- John Deaton critiques SEC’s view on common enterprise factors in the XRP case.
- SEC argues Judge Torres made an error in her XRP ruling.
- Deaton believes the common enterprise factor is even more challenging for the SEC to establish.
In response to the recent US regulator filing in the Do Kwon lawsuit, John Deaton, a pro-XRP lawyer, critiqued the agency’s stance on the common enterprise factor in the XRP case, hinting at a potential appeal.
The Securities and Exchange Commission (SEC) argued that Judge Analisa Torres made an error in her XRP ruling and expressed the likelihood of appealing the decision. According to Deaton, the common enterprise factor is even more challenging for the SEC to establish than the third factor of the Howey test, which has been a crucial element in determining whether an investment qualifies as a security.

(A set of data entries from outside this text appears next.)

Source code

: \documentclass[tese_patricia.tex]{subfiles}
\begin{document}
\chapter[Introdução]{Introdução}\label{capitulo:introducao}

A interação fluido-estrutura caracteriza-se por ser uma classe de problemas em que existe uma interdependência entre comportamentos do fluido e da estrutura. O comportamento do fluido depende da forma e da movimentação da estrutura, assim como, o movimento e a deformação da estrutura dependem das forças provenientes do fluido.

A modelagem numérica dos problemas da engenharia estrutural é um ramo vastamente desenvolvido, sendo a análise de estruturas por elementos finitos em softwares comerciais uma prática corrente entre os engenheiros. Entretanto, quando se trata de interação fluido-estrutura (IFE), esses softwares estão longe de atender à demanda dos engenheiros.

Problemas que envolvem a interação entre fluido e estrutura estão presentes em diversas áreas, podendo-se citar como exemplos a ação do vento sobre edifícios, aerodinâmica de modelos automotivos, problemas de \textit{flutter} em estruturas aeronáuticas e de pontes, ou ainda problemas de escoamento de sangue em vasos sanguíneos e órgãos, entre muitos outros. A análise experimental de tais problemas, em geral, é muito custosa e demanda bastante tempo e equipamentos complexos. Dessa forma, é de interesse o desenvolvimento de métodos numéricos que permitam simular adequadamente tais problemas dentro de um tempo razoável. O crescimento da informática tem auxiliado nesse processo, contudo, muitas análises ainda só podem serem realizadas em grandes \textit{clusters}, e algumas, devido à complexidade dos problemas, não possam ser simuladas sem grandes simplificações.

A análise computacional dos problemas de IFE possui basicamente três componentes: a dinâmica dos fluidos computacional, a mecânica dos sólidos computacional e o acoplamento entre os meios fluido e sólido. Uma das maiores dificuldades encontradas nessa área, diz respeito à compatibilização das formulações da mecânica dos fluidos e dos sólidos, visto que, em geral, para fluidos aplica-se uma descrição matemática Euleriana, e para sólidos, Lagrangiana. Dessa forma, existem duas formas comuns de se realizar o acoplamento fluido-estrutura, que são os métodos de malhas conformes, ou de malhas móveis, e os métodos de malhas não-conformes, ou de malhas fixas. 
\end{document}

Even if the SEC successfully appealed Judge Torres’ ruling, Deaton believes that it would only lead to a remand, where Judge Torres would likely conclude that the SEC failed to prove the existence of a common enterprise between Ripple and XRP holders in the secondary market.
Deaton points out that the SEC’s common enterprise theory underwent multiple shifts during the case, ultimately arguing XRP itself represented the common enterprise. He argues that this circular and conclusory theory is one of the reasons why the SEC lost the case.

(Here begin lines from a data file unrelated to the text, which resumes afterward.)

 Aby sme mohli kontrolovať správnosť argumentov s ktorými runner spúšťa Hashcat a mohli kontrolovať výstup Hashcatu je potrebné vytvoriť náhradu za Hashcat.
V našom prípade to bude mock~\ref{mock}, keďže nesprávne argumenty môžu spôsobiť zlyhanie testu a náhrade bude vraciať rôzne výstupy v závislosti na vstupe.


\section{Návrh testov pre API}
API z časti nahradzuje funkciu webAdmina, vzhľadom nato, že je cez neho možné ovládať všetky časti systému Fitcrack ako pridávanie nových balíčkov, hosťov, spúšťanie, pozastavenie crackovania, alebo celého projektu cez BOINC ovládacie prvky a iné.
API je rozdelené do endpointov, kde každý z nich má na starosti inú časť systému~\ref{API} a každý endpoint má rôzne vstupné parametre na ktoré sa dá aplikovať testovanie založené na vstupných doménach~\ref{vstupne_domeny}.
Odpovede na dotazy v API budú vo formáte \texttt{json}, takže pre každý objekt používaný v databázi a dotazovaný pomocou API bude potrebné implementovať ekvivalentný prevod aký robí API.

The lawyer also shared the court ruling’s footnote, which stated that a common enterprise existed between Ripple and the Institutional Buyer. Yet, it did not extend to encompass “other XRP holders,” Ripple’s executives Brad Garlinghouse and Chris Larsen, the “XRP ecosystem,” or any other entities.
Notably, the U.S. court ruled that XRP is not security, causing XRP to see astronomical gains in matters of hours. However, the court sided with the SEC that Ripple’s XRP sale to institutional investors counts as security.